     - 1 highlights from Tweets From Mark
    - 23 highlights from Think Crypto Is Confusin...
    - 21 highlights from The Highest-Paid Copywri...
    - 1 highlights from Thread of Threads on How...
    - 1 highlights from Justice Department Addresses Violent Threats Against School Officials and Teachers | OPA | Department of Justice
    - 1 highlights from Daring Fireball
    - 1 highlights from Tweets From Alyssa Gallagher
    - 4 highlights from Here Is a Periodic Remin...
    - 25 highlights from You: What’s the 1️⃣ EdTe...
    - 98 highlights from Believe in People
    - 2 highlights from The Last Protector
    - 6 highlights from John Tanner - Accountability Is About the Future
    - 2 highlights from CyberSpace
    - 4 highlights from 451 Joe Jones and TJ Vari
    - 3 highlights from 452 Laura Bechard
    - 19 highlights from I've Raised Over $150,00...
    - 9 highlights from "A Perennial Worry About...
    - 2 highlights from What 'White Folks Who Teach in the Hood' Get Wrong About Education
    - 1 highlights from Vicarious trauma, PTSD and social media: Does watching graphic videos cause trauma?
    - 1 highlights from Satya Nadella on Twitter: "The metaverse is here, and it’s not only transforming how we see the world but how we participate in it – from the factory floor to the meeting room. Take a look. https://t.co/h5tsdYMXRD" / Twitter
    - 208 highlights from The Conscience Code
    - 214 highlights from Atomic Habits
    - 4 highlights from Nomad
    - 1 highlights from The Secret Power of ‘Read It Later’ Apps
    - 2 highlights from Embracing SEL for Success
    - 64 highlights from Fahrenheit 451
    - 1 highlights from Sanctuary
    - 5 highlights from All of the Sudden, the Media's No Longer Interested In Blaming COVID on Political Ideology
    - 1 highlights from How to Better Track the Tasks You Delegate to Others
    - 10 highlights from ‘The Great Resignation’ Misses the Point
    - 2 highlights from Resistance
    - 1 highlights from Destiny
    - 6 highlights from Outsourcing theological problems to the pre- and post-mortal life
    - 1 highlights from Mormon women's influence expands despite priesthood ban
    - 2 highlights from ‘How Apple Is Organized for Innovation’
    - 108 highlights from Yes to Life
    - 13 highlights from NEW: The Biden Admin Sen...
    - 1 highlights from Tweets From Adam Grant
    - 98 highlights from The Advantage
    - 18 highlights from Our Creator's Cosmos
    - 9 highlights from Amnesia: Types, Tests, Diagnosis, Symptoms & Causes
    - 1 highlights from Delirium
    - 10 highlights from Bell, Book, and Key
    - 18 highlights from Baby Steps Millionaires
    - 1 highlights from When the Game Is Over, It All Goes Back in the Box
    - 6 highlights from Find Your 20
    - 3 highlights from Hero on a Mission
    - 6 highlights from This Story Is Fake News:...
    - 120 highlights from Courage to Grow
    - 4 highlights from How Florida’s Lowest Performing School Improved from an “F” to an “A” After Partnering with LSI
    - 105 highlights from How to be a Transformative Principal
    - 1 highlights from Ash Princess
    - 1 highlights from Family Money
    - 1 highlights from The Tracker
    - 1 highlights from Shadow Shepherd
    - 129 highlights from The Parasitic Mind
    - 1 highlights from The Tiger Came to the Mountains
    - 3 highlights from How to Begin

——————————

Your answer must be the line holding "- 1 highlights from The Tracker" plus every later line to the end of the records, copied exactly.

    - 1 highlights from The Tracker
    - 1 highlights from Shadow Shepherd
    - 129 highlights from The Parasitic Mind
    - 1 highlights from The Tiger Came to the Mountains
    - 3 highlights from How to Begin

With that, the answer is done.